Transcoding is too slow with HDR tonemapping, but no obvious bottleneck exists

zhimsel1 · February 19, 2021, 5:05pm

Server Version#: 1.21.3.4021 (via official plexinc/pms-docker:latest docker image)
Player Version#: Any (Roku Player and Web player all have same issue)
OS: Archlinux (updated as of last week) running Linux 5.10.16
Motherboard: Supermicro X9DRi-F
CPU: Dual Xeon E5-2650 v2 @ 2.60GHz (8 cores each, total of 32 threads)
RAM: 128GB of DDR3 1600Mhz ECC (16x8GB) (mix of 1r and 2r, if I remember correctly, but they’re balanced correctly)

I’ve got a Plex server running on some pretty decent hardware. SDR transcoding works perfectly fine, even 4K HDR > 1080p HDR (I limit my remote stream quality to 12Mbps 1080p). However, with HDR tonemapping on, the same transcode struggles to stay realtime (usually running at 0.9 or so). Dropping to 8Mpbs doesn’t really help.

The weird thing is that the hardware isn’t really being taxed at all. In fact, it appears to use slightly LESS resources than the non-tonemapped transcode. I’ve gone through all the possible bottlenecks I can think of. During either transcode, CPU load is barely hitting 10.0 on a 32-thread system (e.g. roughly 30% usage). The transcoding temp directory is on a RAM disk (tmpfs). The ZFS pool that the original media is on can easily pull over 2 GiB/s sequential reads with more than enough IOPS to deal with reading high bitrate video (it’s currently 9x8TB mirrors). There’s no noticeable spike in iowait.

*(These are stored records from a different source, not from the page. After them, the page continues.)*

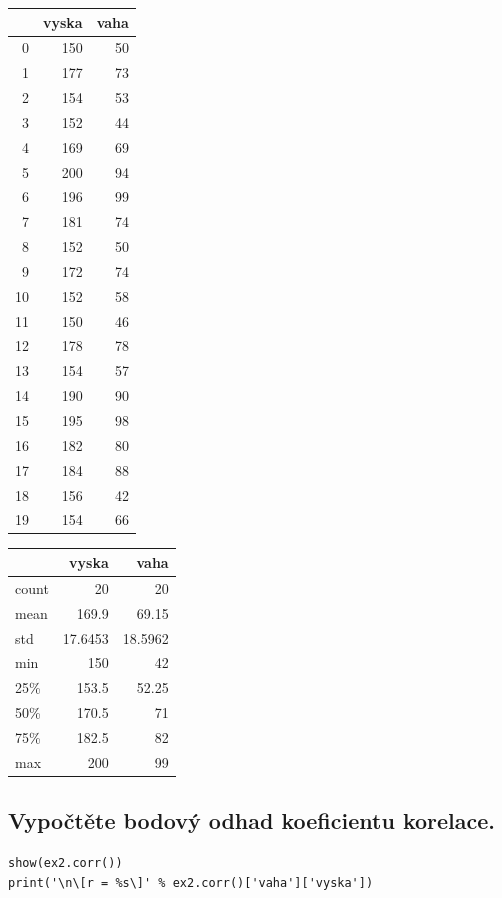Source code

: \documentclass[11pt,titlepage]{article}
\begin{document}
\begin{center}
\begin{tabular}{rrr}
 & vyska & vaha\\
\hline
0 & 150 & 50\\
1 & 177 & 73\\
2 & 154 & 53\\
3 & 152 & 44\\
4 & 169 & 69\\
5 & 200 & 94\\
6 & 196 & 99\\
7 & 181 & 74\\
8 & 152 & 50\\
9 & 172 & 74\\
10 & 152 & 58\\
11 & 150 & 46\\
12 & 178 & 78\\
13 & 154 & 57\\
14 & 190 & 90\\
15 & 195 & 98\\
16 & 182 & 80\\
17 & 184 & 88\\
18 & 156 & 42\\
19 & 154 & 66\\
\end{tabular}
\end{center}

\begin{center}
\begin{tabular}{lrr}
 & vyska & vaha\\
\hline
count & 20 & 20\\
mean & 169.9 & 69.15\\
std & 17.6453 & 18.5962\\
min & 150 & 42\\
25\% & 153.5 & 52.25\\
50\% & 170.5 & 71\\
75\% & 182.5 & 82\\
max & 200 & 99\\
\end{tabular}
\end{center}

\newpage
\subsection{Vypočtěte bodový odhad koeficientu korelace.}
\label{sec:org55c56f7}

\begin{listing}[htbp]
\begin{verbatim}
show(ex2.corr())
print('\n\[r = %s\]' % ex2.corr()['vaha']['vyska'])
\end{verbatim}
\end{listing}
\end{document}

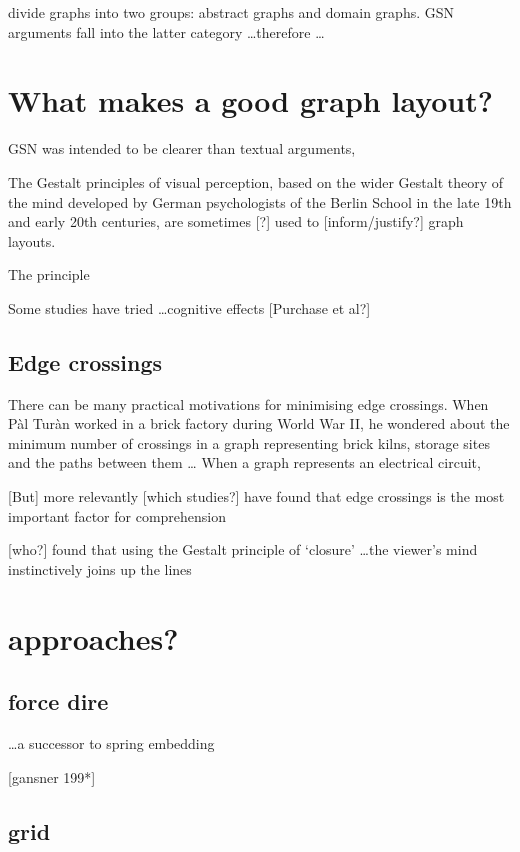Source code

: \documentclass[authoryearcitations]{UoYCSproject}
\begin{document}
\citet{huang2007effects} divide graphs into two groups: abstract graphs and domain graphs.
GSN arguments fall into the latter category \ldots  therefore \ldots
{}


\section{What makes a good graph layout?}


GSN was intended to be clearer than textual arguments, 

The Gestalt principles of visual perception,
based on the wider Gestalt theory of the mind developed by German psychologists of the Berlin School in the late 19th and early 20th centuries,
are sometimes [?] used to [inform/justify?] graph layouts.

The principle 

Some studies have tried \ldots cognitive effects [Purchase et al?]

\subsection{Edge crossings}

There can be many practical motivations for minimising edge crossings.
When P\`{a}l Tur\`{a}n worked in a brick factory during World War II,
he wondered about the minimum number of crossings in a graph representing
brick kilns, storage sites and the paths between them \ldots
When a graph represents an electrical circuit, 

[But] more relevantly [which studies?] have found that edge crossings is the most important factor for comprehension

[who?] found that using the Gestalt principle of `closure' \ldots the viewer's mind instinctively joins up the lines

\section{approaches?}

\subsection{force dire}

\ldots a successor to \citet{tutte} spring embedding

[gansner 199*]

\subsection{grid}
\end{document}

I’m a little confused. I get that the tonemapping is more CPU intensive, but wouldn’t you then expect to see higher CPU usage, or even getting close to load limits before queuing happens? The server can handle 2+ non-tonemapped transcodes in realtime, so why not even a single tonemapped one?

The only thing I can think of is the transcode dir being in RAM? Is the tonemapping overtaxing the memory bandwidth since it needs to read and write to RAM for the same operation? I can try testing again with the transcode dir on another zpool (single mirror of SATA SSDs).

ChuckPa · February 19, 2021, 5:36pm

There are two things going on.

It’s not going to evenly split across the CPUs as you might think because of how tone mapping works (very single-thread intensive).
8 cores (16 logical) with a total passmark of 9985 means the per-core speed isn’t very fast
PassMark - Intel Xeon E5-2650 v2 @ 2.60GHz - Price performance comparison
There does not appear to be any internet GPU for the tonemapping to be done in hardware (OpenCL) but I could be mistaken here.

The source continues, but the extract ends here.